(Stored records)
++++++++

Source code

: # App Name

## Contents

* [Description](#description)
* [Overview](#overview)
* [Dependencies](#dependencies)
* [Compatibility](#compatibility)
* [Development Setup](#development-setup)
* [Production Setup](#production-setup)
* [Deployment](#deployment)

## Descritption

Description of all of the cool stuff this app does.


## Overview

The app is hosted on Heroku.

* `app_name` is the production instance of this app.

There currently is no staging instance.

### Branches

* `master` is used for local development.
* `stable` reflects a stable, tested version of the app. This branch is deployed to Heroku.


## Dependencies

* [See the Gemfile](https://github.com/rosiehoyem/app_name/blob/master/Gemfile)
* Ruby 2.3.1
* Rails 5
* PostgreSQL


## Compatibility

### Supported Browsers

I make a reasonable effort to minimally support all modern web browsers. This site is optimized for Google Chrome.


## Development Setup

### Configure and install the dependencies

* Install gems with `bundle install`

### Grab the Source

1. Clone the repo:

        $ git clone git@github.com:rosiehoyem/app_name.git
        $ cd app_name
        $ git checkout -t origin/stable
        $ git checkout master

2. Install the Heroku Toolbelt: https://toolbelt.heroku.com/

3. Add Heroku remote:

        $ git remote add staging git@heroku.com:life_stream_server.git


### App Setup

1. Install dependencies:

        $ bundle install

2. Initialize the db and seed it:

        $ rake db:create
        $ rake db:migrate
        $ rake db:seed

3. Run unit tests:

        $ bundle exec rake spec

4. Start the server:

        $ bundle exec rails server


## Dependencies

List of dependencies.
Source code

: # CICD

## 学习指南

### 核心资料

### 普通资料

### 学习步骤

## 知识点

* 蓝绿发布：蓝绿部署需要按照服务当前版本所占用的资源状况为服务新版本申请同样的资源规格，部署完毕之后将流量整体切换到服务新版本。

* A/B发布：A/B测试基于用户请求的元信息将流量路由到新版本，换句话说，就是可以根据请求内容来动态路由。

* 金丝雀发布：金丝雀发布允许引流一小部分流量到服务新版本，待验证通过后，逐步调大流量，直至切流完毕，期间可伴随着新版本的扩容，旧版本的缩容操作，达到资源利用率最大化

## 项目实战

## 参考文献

++++++++

» What is needed
Tally every line in these entries where the string "staging" occurs. The tally alone is the answer.

» Result of the task
2